Generalizability and Application of the Skin Reflectance Estimate Based on Dichromatic Separation (SREDS)
Joseph Drahos, Richard Plesh, Keivan Bahmani, Mahesh Banavar, and, Stephanie Schuckers

TL;DR
This paper evaluates the generalizability of the SREDS skin reflectance metric across demographics, demonstrating its potential as a privacy-preserving alternative to race labels in face recognition systems.
Contribution
It introduces SREDS as a robust skin tone metric, compares it with existing metrics, and provides an open-source implementation for research use.
Findings
SREDS shows lower variability within subjects.
SREDS can replace race labels with minimal performance loss.

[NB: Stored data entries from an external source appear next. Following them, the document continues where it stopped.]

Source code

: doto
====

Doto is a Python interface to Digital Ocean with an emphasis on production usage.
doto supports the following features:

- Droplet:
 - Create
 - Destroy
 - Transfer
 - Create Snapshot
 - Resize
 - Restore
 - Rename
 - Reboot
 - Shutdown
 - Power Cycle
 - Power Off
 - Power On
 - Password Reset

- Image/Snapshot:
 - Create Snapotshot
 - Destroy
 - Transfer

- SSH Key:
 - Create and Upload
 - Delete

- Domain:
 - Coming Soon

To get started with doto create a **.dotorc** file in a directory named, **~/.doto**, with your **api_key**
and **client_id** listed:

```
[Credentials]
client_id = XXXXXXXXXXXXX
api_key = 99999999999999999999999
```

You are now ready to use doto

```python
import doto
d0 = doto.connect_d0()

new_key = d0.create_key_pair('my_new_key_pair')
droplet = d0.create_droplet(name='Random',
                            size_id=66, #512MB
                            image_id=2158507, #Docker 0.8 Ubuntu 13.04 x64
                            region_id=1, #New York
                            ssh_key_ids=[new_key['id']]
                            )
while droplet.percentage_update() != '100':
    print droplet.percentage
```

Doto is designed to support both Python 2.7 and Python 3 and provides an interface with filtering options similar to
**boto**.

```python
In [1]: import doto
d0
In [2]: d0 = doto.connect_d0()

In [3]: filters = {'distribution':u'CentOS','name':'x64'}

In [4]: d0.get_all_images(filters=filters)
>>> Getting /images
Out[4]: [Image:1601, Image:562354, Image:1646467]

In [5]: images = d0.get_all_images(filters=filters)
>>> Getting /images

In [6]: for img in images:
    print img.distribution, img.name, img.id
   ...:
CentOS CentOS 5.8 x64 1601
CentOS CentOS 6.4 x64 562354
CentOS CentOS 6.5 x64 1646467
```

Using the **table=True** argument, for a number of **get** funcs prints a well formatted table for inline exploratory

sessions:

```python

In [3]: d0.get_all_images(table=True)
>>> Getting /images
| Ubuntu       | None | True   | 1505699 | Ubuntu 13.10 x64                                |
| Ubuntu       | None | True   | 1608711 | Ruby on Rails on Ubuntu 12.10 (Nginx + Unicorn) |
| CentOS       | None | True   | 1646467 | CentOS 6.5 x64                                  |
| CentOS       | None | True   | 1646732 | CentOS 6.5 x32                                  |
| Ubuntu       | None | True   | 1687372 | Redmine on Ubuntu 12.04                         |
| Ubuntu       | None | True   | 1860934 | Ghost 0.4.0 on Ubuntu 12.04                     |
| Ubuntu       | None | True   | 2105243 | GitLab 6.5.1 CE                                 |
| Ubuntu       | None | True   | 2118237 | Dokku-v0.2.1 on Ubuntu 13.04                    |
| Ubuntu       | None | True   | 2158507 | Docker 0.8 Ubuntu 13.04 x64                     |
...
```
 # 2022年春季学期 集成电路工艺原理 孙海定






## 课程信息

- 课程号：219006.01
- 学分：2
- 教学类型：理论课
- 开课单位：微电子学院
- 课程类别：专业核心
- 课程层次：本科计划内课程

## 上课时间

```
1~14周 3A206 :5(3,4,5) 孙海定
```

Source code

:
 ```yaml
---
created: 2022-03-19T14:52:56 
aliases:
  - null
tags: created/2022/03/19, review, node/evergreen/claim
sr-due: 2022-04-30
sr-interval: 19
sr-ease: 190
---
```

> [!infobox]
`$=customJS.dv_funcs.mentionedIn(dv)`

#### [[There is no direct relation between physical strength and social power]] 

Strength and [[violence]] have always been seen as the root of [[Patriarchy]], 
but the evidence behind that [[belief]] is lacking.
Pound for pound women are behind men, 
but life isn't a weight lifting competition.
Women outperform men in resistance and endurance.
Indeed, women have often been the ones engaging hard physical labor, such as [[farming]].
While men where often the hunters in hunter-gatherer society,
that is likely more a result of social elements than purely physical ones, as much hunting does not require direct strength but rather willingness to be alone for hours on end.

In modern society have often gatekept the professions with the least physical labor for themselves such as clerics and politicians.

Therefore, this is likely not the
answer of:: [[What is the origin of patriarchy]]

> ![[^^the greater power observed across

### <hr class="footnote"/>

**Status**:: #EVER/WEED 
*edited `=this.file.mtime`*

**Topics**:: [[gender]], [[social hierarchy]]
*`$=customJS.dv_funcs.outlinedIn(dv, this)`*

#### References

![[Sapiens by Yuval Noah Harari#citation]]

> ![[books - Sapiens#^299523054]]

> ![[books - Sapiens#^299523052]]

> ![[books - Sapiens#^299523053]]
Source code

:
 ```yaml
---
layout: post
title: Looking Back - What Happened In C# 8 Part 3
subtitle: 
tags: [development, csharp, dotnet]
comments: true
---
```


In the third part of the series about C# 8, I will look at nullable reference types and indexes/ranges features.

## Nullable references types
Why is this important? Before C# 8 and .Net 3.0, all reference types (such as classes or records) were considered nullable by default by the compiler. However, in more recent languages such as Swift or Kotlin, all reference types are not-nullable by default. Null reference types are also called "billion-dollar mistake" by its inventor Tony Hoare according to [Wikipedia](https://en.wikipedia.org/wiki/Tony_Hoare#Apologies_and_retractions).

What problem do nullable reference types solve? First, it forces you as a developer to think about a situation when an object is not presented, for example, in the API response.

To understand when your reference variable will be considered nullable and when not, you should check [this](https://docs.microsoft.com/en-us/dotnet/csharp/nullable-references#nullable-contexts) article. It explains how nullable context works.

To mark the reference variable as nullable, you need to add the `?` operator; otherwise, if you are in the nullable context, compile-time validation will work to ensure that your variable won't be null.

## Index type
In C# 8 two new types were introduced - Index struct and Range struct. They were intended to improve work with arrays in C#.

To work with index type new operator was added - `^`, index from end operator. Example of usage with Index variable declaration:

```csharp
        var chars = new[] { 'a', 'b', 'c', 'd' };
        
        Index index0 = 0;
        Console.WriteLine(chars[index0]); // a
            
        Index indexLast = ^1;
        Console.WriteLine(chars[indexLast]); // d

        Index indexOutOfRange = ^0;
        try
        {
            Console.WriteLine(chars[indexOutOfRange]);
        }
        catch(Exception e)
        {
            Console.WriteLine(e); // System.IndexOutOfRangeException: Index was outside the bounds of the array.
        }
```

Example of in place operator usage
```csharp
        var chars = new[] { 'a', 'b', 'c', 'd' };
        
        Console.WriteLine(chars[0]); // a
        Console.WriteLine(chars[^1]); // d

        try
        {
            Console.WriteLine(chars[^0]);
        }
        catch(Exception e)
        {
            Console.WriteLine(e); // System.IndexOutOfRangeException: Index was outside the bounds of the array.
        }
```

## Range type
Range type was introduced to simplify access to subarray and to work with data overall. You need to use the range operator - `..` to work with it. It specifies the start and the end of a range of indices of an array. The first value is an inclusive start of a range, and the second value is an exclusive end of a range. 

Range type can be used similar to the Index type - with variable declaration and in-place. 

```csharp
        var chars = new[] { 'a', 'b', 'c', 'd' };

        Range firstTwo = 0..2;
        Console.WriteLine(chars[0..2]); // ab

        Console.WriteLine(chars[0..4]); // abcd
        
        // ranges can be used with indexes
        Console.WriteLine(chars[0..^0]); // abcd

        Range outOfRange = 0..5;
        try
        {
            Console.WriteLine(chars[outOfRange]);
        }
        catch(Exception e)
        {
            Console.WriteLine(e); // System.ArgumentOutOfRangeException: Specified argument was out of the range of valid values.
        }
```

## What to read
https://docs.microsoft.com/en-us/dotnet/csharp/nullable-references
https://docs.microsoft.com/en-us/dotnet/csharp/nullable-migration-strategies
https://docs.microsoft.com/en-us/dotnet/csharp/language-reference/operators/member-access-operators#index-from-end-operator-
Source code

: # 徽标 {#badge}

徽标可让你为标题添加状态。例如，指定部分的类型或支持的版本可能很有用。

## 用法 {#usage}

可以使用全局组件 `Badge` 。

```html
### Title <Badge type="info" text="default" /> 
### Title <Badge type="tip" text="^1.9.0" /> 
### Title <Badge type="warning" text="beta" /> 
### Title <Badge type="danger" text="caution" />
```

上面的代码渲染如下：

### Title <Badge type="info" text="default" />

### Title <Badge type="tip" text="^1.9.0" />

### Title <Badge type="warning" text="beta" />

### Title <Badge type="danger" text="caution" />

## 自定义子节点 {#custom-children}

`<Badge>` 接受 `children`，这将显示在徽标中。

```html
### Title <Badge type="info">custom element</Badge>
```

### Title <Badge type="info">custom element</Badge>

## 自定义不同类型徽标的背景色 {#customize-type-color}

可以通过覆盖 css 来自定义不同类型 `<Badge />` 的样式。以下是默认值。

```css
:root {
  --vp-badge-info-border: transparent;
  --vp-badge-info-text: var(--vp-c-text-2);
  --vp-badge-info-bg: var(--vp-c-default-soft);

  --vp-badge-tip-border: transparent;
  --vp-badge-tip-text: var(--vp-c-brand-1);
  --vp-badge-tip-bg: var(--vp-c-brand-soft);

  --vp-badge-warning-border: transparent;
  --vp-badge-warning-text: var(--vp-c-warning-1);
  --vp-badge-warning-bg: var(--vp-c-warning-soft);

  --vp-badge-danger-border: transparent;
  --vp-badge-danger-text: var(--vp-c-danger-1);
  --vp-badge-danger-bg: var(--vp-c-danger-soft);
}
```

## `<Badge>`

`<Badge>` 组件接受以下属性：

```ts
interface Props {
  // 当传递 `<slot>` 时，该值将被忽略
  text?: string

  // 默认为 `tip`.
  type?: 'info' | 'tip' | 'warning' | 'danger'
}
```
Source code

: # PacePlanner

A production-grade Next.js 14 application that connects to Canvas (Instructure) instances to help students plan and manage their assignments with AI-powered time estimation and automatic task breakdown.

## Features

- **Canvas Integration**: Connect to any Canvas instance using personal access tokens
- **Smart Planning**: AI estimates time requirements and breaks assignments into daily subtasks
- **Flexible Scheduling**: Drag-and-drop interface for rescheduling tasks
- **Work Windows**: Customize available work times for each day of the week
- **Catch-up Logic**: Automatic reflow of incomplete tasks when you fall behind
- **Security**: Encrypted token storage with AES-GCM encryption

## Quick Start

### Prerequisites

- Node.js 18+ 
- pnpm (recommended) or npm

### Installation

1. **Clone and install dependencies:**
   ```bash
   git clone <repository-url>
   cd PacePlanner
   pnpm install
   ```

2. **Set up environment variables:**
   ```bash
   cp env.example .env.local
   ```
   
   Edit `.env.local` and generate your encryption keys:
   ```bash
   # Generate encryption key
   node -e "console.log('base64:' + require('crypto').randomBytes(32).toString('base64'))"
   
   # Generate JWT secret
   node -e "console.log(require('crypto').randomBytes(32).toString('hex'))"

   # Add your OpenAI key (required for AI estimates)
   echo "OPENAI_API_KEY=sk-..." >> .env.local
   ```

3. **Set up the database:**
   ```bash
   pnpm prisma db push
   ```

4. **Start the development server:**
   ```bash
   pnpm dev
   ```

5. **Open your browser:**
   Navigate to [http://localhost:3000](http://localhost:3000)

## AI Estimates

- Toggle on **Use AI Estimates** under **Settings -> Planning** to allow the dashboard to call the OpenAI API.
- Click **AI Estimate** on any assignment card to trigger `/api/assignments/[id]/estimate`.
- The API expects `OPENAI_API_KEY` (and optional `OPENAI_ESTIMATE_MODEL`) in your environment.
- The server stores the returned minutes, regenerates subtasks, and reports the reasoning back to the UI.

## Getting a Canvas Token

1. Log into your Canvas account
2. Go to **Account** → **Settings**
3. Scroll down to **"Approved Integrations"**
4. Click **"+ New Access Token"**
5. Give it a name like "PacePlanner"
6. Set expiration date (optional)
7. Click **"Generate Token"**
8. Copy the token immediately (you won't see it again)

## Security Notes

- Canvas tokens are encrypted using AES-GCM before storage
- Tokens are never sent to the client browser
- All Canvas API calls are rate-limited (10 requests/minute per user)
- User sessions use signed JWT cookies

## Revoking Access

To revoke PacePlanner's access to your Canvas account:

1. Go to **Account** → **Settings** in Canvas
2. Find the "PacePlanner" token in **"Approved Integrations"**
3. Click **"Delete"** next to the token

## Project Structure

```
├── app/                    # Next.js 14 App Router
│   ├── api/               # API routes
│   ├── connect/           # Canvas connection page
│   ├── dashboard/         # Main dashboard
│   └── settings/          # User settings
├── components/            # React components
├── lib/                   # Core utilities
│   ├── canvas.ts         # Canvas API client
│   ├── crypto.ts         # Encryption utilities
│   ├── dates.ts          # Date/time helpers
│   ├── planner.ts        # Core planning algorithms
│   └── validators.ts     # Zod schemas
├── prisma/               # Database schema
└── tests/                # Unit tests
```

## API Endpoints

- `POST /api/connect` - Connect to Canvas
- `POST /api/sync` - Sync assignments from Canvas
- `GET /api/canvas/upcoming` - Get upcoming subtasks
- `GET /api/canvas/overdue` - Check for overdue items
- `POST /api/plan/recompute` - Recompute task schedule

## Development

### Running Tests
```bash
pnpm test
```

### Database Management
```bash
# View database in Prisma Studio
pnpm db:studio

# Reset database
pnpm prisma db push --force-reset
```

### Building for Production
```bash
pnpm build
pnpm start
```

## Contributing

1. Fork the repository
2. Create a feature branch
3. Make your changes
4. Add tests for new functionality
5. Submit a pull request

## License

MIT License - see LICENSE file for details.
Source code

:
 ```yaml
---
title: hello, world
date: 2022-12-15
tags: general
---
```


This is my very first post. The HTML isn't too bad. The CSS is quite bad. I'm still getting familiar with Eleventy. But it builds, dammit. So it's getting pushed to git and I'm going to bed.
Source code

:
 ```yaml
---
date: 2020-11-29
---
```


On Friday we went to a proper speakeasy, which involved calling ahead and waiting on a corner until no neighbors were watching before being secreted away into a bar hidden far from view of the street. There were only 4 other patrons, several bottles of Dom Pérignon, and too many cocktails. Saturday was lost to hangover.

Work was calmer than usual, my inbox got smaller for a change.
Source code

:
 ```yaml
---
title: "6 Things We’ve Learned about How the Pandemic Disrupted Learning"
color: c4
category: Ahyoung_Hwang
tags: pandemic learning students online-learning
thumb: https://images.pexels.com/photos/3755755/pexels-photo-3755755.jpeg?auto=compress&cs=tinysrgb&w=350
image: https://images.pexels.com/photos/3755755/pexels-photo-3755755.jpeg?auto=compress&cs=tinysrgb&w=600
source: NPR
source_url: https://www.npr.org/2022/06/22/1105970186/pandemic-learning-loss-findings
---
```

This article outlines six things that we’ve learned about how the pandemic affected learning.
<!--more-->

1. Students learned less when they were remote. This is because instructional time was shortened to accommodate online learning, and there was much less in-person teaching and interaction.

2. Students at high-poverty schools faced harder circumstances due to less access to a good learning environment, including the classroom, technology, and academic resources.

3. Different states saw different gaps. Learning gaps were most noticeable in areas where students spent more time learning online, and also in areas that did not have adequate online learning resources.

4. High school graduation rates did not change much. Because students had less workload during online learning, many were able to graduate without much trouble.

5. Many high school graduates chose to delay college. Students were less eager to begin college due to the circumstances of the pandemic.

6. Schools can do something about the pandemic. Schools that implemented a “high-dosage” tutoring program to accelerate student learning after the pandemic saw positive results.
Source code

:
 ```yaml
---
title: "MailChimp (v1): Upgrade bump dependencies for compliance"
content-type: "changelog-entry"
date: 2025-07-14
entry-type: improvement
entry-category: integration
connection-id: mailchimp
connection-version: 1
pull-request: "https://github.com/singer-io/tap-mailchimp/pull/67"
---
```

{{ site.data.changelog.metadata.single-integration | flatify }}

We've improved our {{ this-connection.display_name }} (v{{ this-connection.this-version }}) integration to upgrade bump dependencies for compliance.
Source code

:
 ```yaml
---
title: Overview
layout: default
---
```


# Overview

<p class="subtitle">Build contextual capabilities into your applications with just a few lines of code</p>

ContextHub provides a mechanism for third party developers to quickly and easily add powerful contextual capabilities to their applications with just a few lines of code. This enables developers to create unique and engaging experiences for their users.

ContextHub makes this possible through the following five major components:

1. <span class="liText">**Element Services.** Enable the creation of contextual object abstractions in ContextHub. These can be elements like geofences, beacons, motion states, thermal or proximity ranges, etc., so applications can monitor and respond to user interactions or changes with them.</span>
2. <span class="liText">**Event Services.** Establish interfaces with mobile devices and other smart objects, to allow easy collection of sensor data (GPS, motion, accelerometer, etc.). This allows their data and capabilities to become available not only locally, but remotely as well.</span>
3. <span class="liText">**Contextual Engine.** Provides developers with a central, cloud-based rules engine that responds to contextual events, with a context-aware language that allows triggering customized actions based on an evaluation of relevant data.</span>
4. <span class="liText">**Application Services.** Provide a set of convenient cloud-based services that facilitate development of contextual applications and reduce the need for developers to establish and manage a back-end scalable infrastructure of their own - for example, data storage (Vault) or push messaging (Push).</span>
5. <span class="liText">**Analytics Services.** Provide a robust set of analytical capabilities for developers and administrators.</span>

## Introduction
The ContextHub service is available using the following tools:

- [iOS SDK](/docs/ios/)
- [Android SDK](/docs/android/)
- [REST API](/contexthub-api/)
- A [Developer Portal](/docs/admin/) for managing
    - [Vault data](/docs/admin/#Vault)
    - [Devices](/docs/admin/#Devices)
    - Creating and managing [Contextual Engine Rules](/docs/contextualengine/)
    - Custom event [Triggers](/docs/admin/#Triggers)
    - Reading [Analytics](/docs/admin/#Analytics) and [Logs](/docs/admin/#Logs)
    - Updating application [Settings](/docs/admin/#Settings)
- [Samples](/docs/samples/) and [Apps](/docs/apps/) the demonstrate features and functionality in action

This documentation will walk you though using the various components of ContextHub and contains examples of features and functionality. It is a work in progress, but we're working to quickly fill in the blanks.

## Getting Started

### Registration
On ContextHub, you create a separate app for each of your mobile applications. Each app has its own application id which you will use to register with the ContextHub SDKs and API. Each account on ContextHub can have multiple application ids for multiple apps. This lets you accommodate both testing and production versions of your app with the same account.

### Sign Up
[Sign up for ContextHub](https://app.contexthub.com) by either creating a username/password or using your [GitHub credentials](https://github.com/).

Open-source implementation available for community use.
Abstract
Face recognition (FR) systems have become widely used and readily available in recent history. However, differential performance between certain demographics has been identified within popular FR models. Skin tone differences between demographics can be one of the factors contributing to the differential performance observed in face recognition models. Skin tone metrics provide an alternative to self-reported race labels when such labels are lacking or completely not available e.g. large-scale face recognition datasets. In this work, we provide a further analysis of the generalizability of the Skin Reflectance Estimate based on Dichromatic Separation (SREDS) against other skin tone metrics and provide a use case for substituting race labels for SREDS scores in a privacy-preserving learning solution. Our findings suggest that SREDS consistently creates a skin tone metric with lower…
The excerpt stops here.